(Working data)
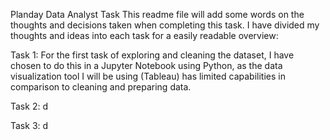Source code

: Planday Data Analyst Task
This readme file will add some words on the thoughts and decisions taken when completing this task. I have divided my thoughts and ideas into each task for a easily readable overview:

Task 1:
For the first task of exploring and cleaning the dataset, I have chosen to do this in a Jupyter Notebook using Python, as the data visualization tool I will be using (Tableau) has limited capabilities in comparison to cleaning and preparing data. 



Task 2:
d

Task 3:
d

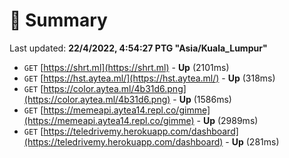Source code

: # 📖 Summary
Last updated: **22/4/2022, 4:54:27 PTG "Asia/Kuala_Lumpur"**

- `GET` [https://shrt.ml](https://shrt.ml) - **Up** (2101ms)
- `GET` [https://hst.aytea.ml/](https://hst.aytea.ml/) - **Up** (318ms)
- `GET` [https://color.aytea.ml/4b31d6.png](https://color.aytea.ml/4b31d6.png) - **Up** (1586ms)
- `GET` [https://memeapi.aytea14.repl.co/gimme](https://memeapi.aytea14.repl.co/gimme) - **Up** (2989ms)
- `GET` [https://teledrivemy.herokuapp.com/dashboard](https://teledrivemy.herokuapp.com/dashboard) - **Up** (281ms)
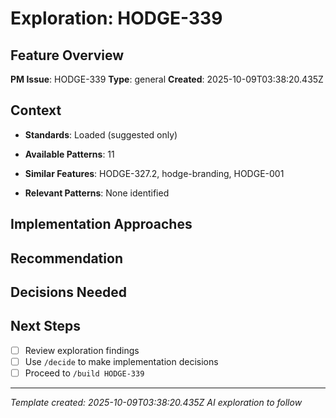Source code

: # Exploration: HODGE-339

## Feature Overview
**PM Issue**: HODGE-339
**Type**: general
**Created**: 2025-10-09T03:38:20.435Z

## Context
- **Standards**: Loaded (suggested only)
- **Available Patterns**: 11

- **Similar Features**: HODGE-327.2, hodge-branding, HODGE-001
- **Relevant Patterns**: None identified

## Implementation Approaches
<!-- AI will generate 2-3 approaches here -->

## Recommendation
<!-- AI will provide recommendation -->

## Decisions Needed
<!-- AI will list decisions for /decide command -->

## Next Steps
- [ ] Review exploration findings
- [ ] Use `/decide` to make implementation decisions
- [ ] Proceed to `/build HODGE-339`

---
*Template created: 2025-10-09T03:38:20.435Z*
*AI exploration to follow*

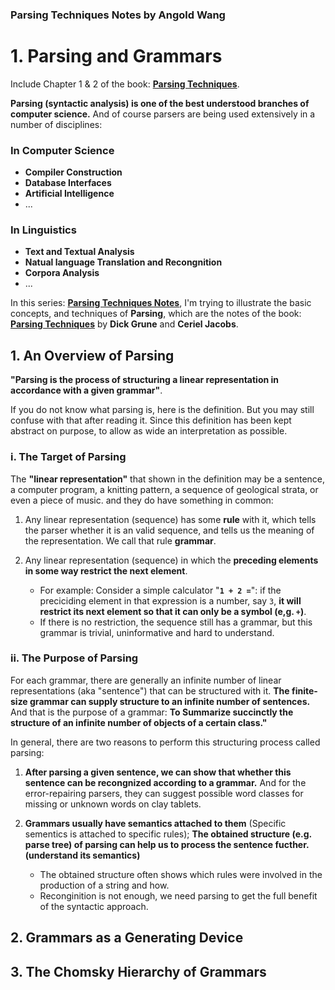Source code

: ### Parsing Techniques Notes by Angold Wang

# 1. Parsing and Grammars 

Include Chapter 1 & 2 of the book: **[Parsing Techniques](ParsingTechniques.pdf)**.

**Parsing (syntactic analysis) is one of the best understood branches of computer science.** And of course parsers are being used extensively in a number of disciplines:

### In Computer Science
* **Compiler Construction**
* **Database Interfaces**
* **Artificial Intelligence**
* ...

### In Linguistics
* **Text and Textual Analysis**
* **Natual language Translation and Recongnition**
* **Corpora Analysis**
* ...

In this series: **[Parsing Techniques Notes](https://angold4.org/cs/)**, I'm trying to illustrate the basic concepts, and techniques of **Parsing**, which are the notes of the book: **[Parsing Techniques](ParsingTechniques.pdf)** by **Dick Grune** and **Ceriel Jacobs**.

## 1. An Overview of Parsing
**"Parsing is the process of structuring a linear representation in accordance with a given grammar"**.

If you do not know what parsing is, here is the definition. But you may still confuse with that after reading it. Since this definition has been kept abstract on purpose, to allow as wide an interpretation as possible.

### i. The Target of Parsing

The **"linear representation"** that shown in the definition may be a sentence, a computer program, a knitting pattern, a sequence of geological strata, or even a piece of music. and they do have something in common: 

1. Any linear representation (sequence) has some **rule** with it, which tells the parser whether it is an valid sequence, and tells us the meaning of the representation. We call that rule **grammar**.

2. Any linear representation (sequence) in which the **preceding elements in some way restrict the next element**.
    * For example: Consider a simple calculator "**`1 + 2 =`**": if the preciciding element in that expression is a number, say `3`, **it will restrict its next element so that it can only be a symbol (e,g. `+`)**.
    * If there is no restriction, the sequence still has a grammar, but this grammar is trivial, uninformative and hard to understand.

### ii. The Purpose of Parsing

For each grammar, there are generally an infinite number of linear representations (aka "sentence") that can be structured with it. **The finite-size grammar can supply structure to an infinite number of sentences.** And that is the purpose of a grammar: **To Summarize succinctly the structure of an infinite number of objects of a certain class."**

In general, there are two reasons to perform this structuring process called parsing:

1. **After parsing a given sentence, we can show that whether this sentence can be recongnized according to a grammar.** And for the error-repairing parsers, they can suggest possible word classes for missing or unknown words on clay tablets.

2. **Grammars usually have semantics attached to them** (Specific sementics is attached to specific rules); **The obtained structure (e.g. parse tree) of parsing can help us to process the sentence fucther. (understand its semantics)**
    * The obtained structure often shows which rules were involved in the production of a string and how.
    * Reconginition is not enough, we need parsing to get the full benefit of the syntactic approach.


## 2. Grammars as a Generating Device

## 3. The Chomsky Hierarchy of Grammars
(End Working data)
◆ What is being asked ◆
Provide a precise transcription of the listing, excluding each picture.

◆ The completed task ◆
Source code

: Planday Data Analyst Task
This readme file will add some words on the thoughts and decisions taken when completing this task. I have divided my thoughts and ideas into each task for a easily readable overview:

Task 1:
For the first task of exploring and cleaning the dataset, I have chosen to do this in a Jupyter Notebook using Python, as the data visualization tool I will be using (Tableau) has limited capabilities in comparison to cleaning and preparing data. 



Task 2:
d

Task 3:
d

Source code

: # 📖 Summary
Last updated: **22/4/2022, 4:54:27 PTG "Asia/Kuala_Lumpur"**

- `GET` [https://shrt.ml](https://shrt.ml) - **Up** (2101ms)
- `GET` [https://hst.aytea.ml/](https://hst.aytea.ml/) - **Up** (318ms)
- `GET` [https://color.aytea.ml/4b31d6.png](https://color.aytea.ml/4b31d6.png) - **Up** (1586ms)
- `GET` [https://memeapi.aytea14.repl.co/gimme](https://memeapi.aytea14.repl.co/gimme) - **Up** (2989ms)
- `GET` [https://teledrivemy.herokuapp.com/dashboard](https://teledrivemy.herokuapp.com/dashboard) - **Up** (281ms)
Source code

: # Exploration: HODGE-339

## Feature Overview
**PM Issue**: HODGE-339
**Type**: general
**Created**: 2025-10-09T03:38:20.435Z

## Context
- **Standards**: Loaded (suggested only)
- **Available Patterns**: 11

- **Similar Features**: HODGE-327.2, hodge-branding, HODGE-001
- **Relevant Patterns**: None identified

## Implementation Approaches
<!-- AI will generate 2-3 approaches here -->

## Recommendation
<!-- AI will provide recommendation -->

## Decisions Needed
<!-- AI will list decisions for /decide command -->

## Next Steps
- [ ] Review exploration findings
- [ ] Use `/decide` to make implementation decisions
- [ ] Proceed to `/build HODGE-339`

---
*Template created: 2025-10-09T03:38:20.435Z*
*AI exploration to follow*

Source code

: ### Parsing Techniques Notes by Angold Wang

# 1. Parsing and Grammars 

Include Chapter 1 & 2 of the book: **[Parsing Techniques](ParsingTechniques.pdf)**.

**Parsing (syntactic analysis) is one of the best understood branches of computer science.** And of course parsers are being used extensively in a number of disciplines:

### In Computer Science
* **Compiler Construction**
* **Database Interfaces**
* **Artificial Intelligence**
* ...

### In Linguistics
* **Text and Textual Analysis**
* **Natual language Translation and Recongnition**
* **Corpora Analysis**
* ...

In this series: **[Parsing Techniques Notes](https://angold4.org/cs/)**, I'm trying to illustrate the basic concepts, and techniques of **Parsing**, which are the notes of the book: **[Parsing Techniques](ParsingTechniques.pdf)** by **Dick Grune** and **Ceriel Jacobs**.

## 1. An Overview of Parsing
**"Parsing is the process of structuring a linear representation in accordance with a given grammar"**.

If you do not know what parsing is, here is the definition. But you may still confuse with that after reading it. Since this definition has been kept abstract on purpose, to allow as wide an interpretation as possible.

### i. The Target of Parsing

The **"linear representation"** that shown in the definition may be a sentence, a computer program, a knitting pattern, a sequence of geological strata, or even a piece of music. and they do have something in common: 

1. Any linear representation (sequence) has some **rule** with it, which tells the parser whether it is an valid sequence, and tells us the meaning of the representation. We call that rule **grammar**.

2. Any linear representation (sequence) in which the **preceding elements in some way restrict the next element**.
    * For example: Consider a simple calculator "**`1 + 2 =`**": if the preciciding element in that expression is a number, say `3`, **it will restrict its next element so that it can only be a symbol (e,g. `+`)**.
    * If there is no restriction, the sequence still has a grammar, but this grammar is trivial, uninformative and hard to understand.

### ii. The Purpose of Parsing

For each grammar, there are generally an infinite number of linear representations (aka "sentence") that can be structured with it. **The finite-size grammar can supply structure to an infinite number of sentences.** And that is the purpose of a grammar: **To Summarize succinctly the structure of an infinite number of objects of a certain class."**

In general, there are two reasons to perform this structuring process called parsing:

1. **After parsing a given sentence, we can show that whether this sentence can be recongnized according to a grammar.** And for the error-repairing parsers, they can suggest possible word classes for missing or unknown words on clay tablets.

2. **Grammars usually have semantics attached to them** (Specific sementics is attached to specific rules); **The obtained structure (e.g. parse tree) of parsing can help us to process the sentence fucther. (understand its semantics)**
    * The obtained structure often shows which rules were involved in the production of a string and how.
    * Reconginition is not enough, we need parsing to get the full benefit of the syntactic approach.


## 2. Grammars as a Generating Device

## 3. The Chomsky Hierarchy of Grammars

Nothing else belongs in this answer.